A young girl studies classical ballet. As a young woman, she turns to modern dance and choreography.

What haunts Polina, the titular character in Valérie Müller and Angelin Preljocaj’s behind-the-scenes look at ballet/character study? The film never really answers that question. It’s on the knife’s edge of wisdom, but never quite reaches true depth.

Sure, there’s Polina’s shady father, making deals with some hoodlums and embarking on an unexplained trip to Afghanistan. And yes, our hero comes from an impoverished background, living in Moscow’s “factory ghetto.” But really, her life isn’t so bad.

Her family sits around the table, singing songs. Despite not being able to afford ballet classes, she inexplicably still enrolls, for years. Somewhat dispassionately determined, taunted by her strict teacher (the wonderful Aleksey Guskov), Polina boldly turns down a great opportunity at Moscow’s world-famous Bolshoi Theater. French boyfriend in tow, she embarks on a trip to Southern France, leaving her grief-stricken mother behind.

After encountering enigmatic ballet instructor Liria Elsaj (the wonderful Juliette Binoche), Polina runs off from another incredible opportunity to a small town in Belgium. Homeless at first (she sleeps at a laundromat), she then becomes a bartender and soon finds her true self – I guess – in modern dance.

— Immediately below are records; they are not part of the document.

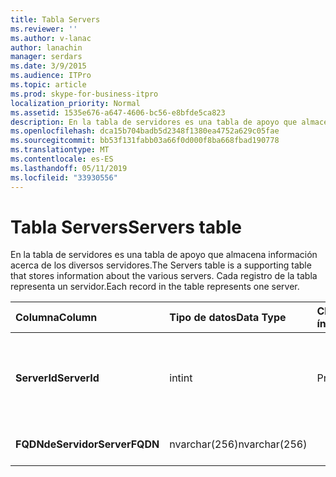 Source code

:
 ```yaml
---
title: Tabla Servers
ms.reviewer: ''
ms.author: v-lanac
author: lanachin
manager: serdars
ms.date: 3/9/2015
ms.audience: ITPro
ms.topic: article
ms.prod: skype-for-business-itpro
localization_priority: Normal
ms.assetid: 1535e676-a647-4606-bc56-e8bfde5ca823
description: En la tabla de servidores es una tabla de apoyo que almacena información acerca de los diversos servidores. Cada registro de la tabla representa un servidor.
ms.openlocfilehash: dca15b704badb5d2348f1380ea4752a629c05fae
ms.sourcegitcommit: bb53f131fabb03a66f0d000f8ba668fbad190778
ms.translationtype: MT
ms.contentlocale: es-ES
ms.lasthandoff: 05/11/2019
ms.locfileid: "33930556"
---
```

# <a name="servers-table"></a><span data-ttu-id="0d1a2-104">Tabla Servers</span><span class="sxs-lookup"><span data-stu-id="0d1a2-104">Servers table</span></span>
 
<span data-ttu-id="0d1a2-105">En la tabla de servidores es una tabla de apoyo que almacena información acerca de los diversos servidores.</span><span class="sxs-lookup"><span data-stu-id="0d1a2-105">The Servers table is a supporting table that stores information about the various servers.</span></span> <span data-ttu-id="0d1a2-106">Cada registro de la tabla representa un servidor.</span><span class="sxs-lookup"><span data-stu-id="0d1a2-106">Each record in the table represents one server.</span></span>
  
|<span data-ttu-id="0d1a2-107">**Columna**</span><span class="sxs-lookup"><span data-stu-id="0d1a2-107">**Column**</span></span>|<span data-ttu-id="0d1a2-108">**Tipo de datos**</span><span class="sxs-lookup"><span data-stu-id="0d1a2-108">**Data Type**</span></span>|<span data-ttu-id="0d1a2-109">**Clave o índice**</span><span class="sxs-lookup"><span data-stu-id="0d1a2-109">**Key/Index**</span></span>|<span data-ttu-id="0d1a2-110">**Detalles**</span><span class="sxs-lookup"><span data-stu-id="0d1a2-110">**Details**</span></span>|
|:-----|:-----|:-----|:-----|
|<span data-ttu-id="0d1a2-111">**ServerId**</span><span class="sxs-lookup"><span data-stu-id="0d1a2-111">**ServerId**</span></span> <br/> |<span data-ttu-id="0d1a2-112">int</span><span class="sxs-lookup"><span data-stu-id="0d1a2-112">int</span></span>  <br/> |<span data-ttu-id="0d1a2-113">Primary</span><span class="sxs-lookup"><span data-stu-id="0d1a2-113">Primary</span></span>  <br/> |<span data-ttu-id="0d1a2-114">Número único que identifica este servidor.</span><span class="sxs-lookup"><span data-stu-id="0d1a2-114">Unique number identifying this server.</span></span>  <br/> |
|<span data-ttu-id="0d1a2-115">**FQDNdeServidor**</span><span class="sxs-lookup"><span data-stu-id="0d1a2-115">**ServerFQDN**</span></span> <br/> |<span data-ttu-id="0d1a2-116">nvarchar(256)</span><span class="sxs-lookup"><span data-stu-id="0d1a2-116">nvarchar(256)</span></span>  <br/> | <br/> |<span data-ttu-id="0d1a2-117">FQDN del servidor.</span><span class="sxs-lookup"><span data-stu-id="0d1a2-117">Server FQDN.</span></span>  <br/> |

The fragmented, episodic structure lets the film down, hopping between crucial scenes of Polina’s development. What drove her to so abruptly leave Bolshoi theater behind, or Liria? I get that she’s on a quest to “find herself,” but that’s me tacking on that theme forcefully – her character’s vague motivations become irritating. The protagonist is kept at a stretched leg’s length; the film runs itself into a corner in its tedious second half.

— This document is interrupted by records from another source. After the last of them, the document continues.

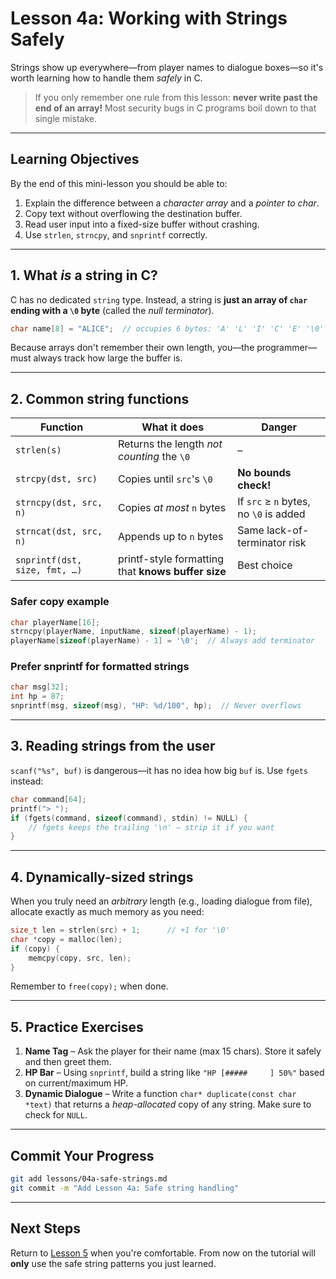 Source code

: # Lesson 4a: Working with Strings Safely

Strings show up everywhere—from player names to dialogue boxes—so it's worth learning how to handle them *safely* in C.

> If you only remember one rule from this lesson: **never write past the end of an array!** Most security bugs in C programs boil down to that single mistake.

---
## Learning Objectives
By the end of this mini-lesson you should be able to:
1. Explain the difference between a *character array* and a *pointer to char*.
2. Copy text without overflowing the destination buffer.
3. Read user input into a fixed-size buffer without crashing.
4. Use `strlen`, `strncpy`, and `snprintf` correctly.

---
## 1. What *is* a string in C?
C has no dedicated `string` type.  Instead, a string is **just an array of `char` ending with a `\0` byte** (called the *null terminator*).

```c
char name[8] = "ALICE";  // occupies 6 bytes: 'A' 'L' 'I' 'C' 'E' '\0'
```

Because arrays don't remember their own length, you—the programmer—must always track how large the buffer is.

---
## 2. Common string functions
| Function | What it does | Danger |
|----------|--------------|--------|
| `strlen(s)` | Returns the length *not counting* the `\0` | – |
| `strcpy(dst, src)` | Copies until `src`'s `\0` | **No bounds check!** |
| `strncpy(dst, src, n)` | Copies *at most* `n` bytes | If `src` ≥ `n` bytes, no `\0` is added |
| `strncat(dst, src, n)` | Appends up to `n` bytes | Same lack-of-terminator risk |
| `snprintf(dst, size, fmt, …)` | printf-style formatting that **knows buffer size** | Best choice |

### Safer copy example
```c
char playerName[16];
strncpy(playerName, inputName, sizeof(playerName) - 1);
playerName[sizeof(playerName) - 1] = '\0';  // Always add terminator
```

### Prefer snprintf for formatted strings
```c
char msg[32];
int hp = 87;
snprintf(msg, sizeof(msg), "HP: %d/100", hp);  // Never overflows
```

---
## 3. Reading strings from the user
`scanf("%s", buf)` is dangerous—it has no idea how big `buf` is.  Use `fgets` instead:

```c
char command[64];
printf("> ");
if (fgets(command, sizeof(command), stdin) != NULL) {
    // fgets keeps the trailing '\n' – strip it if you want
}
```

---
## 4. Dynamically-sized strings
When you truly need an *arbitrary* length (e.g., loading dialogue from file), allocate exactly as much memory as you need:

```c
size_t len = strlen(src) + 1;      // +1 for '\0'
char *copy = malloc(len);
if (copy) {
    memcpy(copy, src, len);
}
```
Remember to `free(copy);` when done.

---
## 5. Practice Exercises
1. **Name Tag** – Ask the player for their name (max 15 chars).  Store it safely and then greet them.
2. **HP Bar** – Using `snprintf`, build a string like `"HP [#####     ] 50%"` based on current/maximum HP.
3. **Dynamic Dialogue** – Write a function `char* duplicate(const char *text)` that returns a *heap-allocated* copy of any string. Make sure to check for `NULL`.

---
## Commit Your Progress
```bash
git add lessons/04a-safe-strings.md
git commit -m "Add Lesson 4a: Safe string handling"
```

---
## Next Steps
Return to [Lesson 5](05-functions-headers.md) when you're comfortable.  From now on the tutorial will **only** use the safe string patterns you just learned.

Anastasia Shevtsova’s “scaled-back to vacuum” performance doesn’t really help matters: while certainly a pro when it comes to dancing, the real-life ballerina happens to be a blank slate when it comes to acting. A good actor makes a hard-to-read character compelling (for two random examples, see Forest Whitaker in “Ghost Dog: The Way of the Samurai” and Garance Marillier in the recent “Raw”). Deeply affected by her teacher’s insistence on feeling emotions, her character remains emotionless throughout the film.

“Polina” is your typical underdog story of a girl fighting against impossible odds to find herself, disguised as a somber, naturalistic Indie Drama. The Dardenne brothers this ain’t, though Valérie Müller adopts a similar approach: a relentless focus on its main, lower-middle-class protagonist, a slow build-up to a soul-cleansing conclusion… and next-to-no humor. The Belgian brothers make it work. Müller valiantly tries, but doesn’t quite get there, her film too dour to please “Step Up” fans and too shallow to satisfy connoisseurs of, say, Robert Altman (“The Company”) or Darren Aronofsky (“Black Swan”).

“Polina” briefly kicks into high gear when stalwart Binoche steps into the picture, her character’s fusions of techno and contemporary dance propelling the narrative for a while. “It’s too pretty,” Liria yells at Polina, “I’m looking for something real.” She may as well be talking about Müller and Preljocaj’s movie.

I’m being extra harsh on “Polina” because when it gets things rights, it’s aces. It contains gorgeous music and astounding ballet sequences (props to Angelin Preijocaj, who co-directed the film with Valérie Müller). It especially comes alive when Polina dances in grimy surroundings to drone-like dance beats. Case in point: one of the film’s opening scenes, where a young Polina (Veronica Zhovnytska) performs joyous pirouettes against the gloomy backdrop of filthy snow and steaming factories.

Which makes it all the more disappointing that I walked out of the theater feeling “meh”. What haunts Polina? The lack of script rewrites, apparently.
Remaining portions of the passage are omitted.